**Pictures paired with source code**
● ● ● ● ●
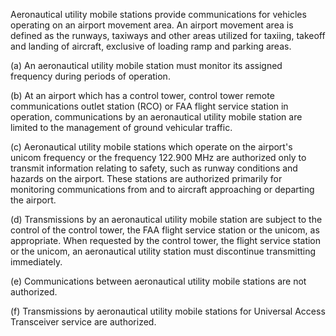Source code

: Aeronautical utility mobile stations provide communications for vehicles operating on an airport movement area. An airport movement area is defined as the runways, taxiways and other areas utilized for taxiing, takeoff and landing of aircraft, exclusive of loading ramp and parking areas.

(a) An aeronautical utility mobile station must monitor its assigned frequency during periods of operation.

(b) At an airport which has a control tower, control tower remote communications outlet station (RCO) or FAA flight service station in operation, communications by an aeronautical utility mobile station are limited to the management of ground vehicular traffic.

(c) Aeronautical utility mobile stations which operate on the airport's unicom frequency or the frequency 122.900 MHz are authorized only to transmit information relating to safety, such as runway conditions and hazards on the airport. These stations are authorized primarily for monitoring communications from and to aircraft approaching or departing the airport.

(d) Transmissions by an aeronautical utility mobile station are subject to the control of the control tower, the FAA flight service station or the unicom, as appropriate. When requested by the control tower, the flight service station or the unicom, an aeronautical utility station must discontinue transmitting immediately.
              

(e) Communications between aeronautical utility mobile stations are not authorized.

(f) Transmissions by aeronautical utility mobile stations for Universal Access Transceiver service are authorized.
● ● ● ● ●
**Work instruction**
Wherever the string "unicom" occurs in the data, copy the line that holds it.

**Answer space**
(c) Aeronautical utility mobile stations which operate on the airport's unicom frequency or the frequency 122.900 MHz are authorized only to transmit information relating to safety, such as runway conditions and hazards on the airport. These stations are authorized primarily for monitoring communications from and to aircraft approaching or departing the airport.
(d) Transmissions by an aeronautical utility mobile station are subject to the control of the control tower, the FAA flight service station or the unicom, as appropriate. When requested by the control tower, the flight service station or the unicom, an aeronautical utility station must discontinue transmitting immediately.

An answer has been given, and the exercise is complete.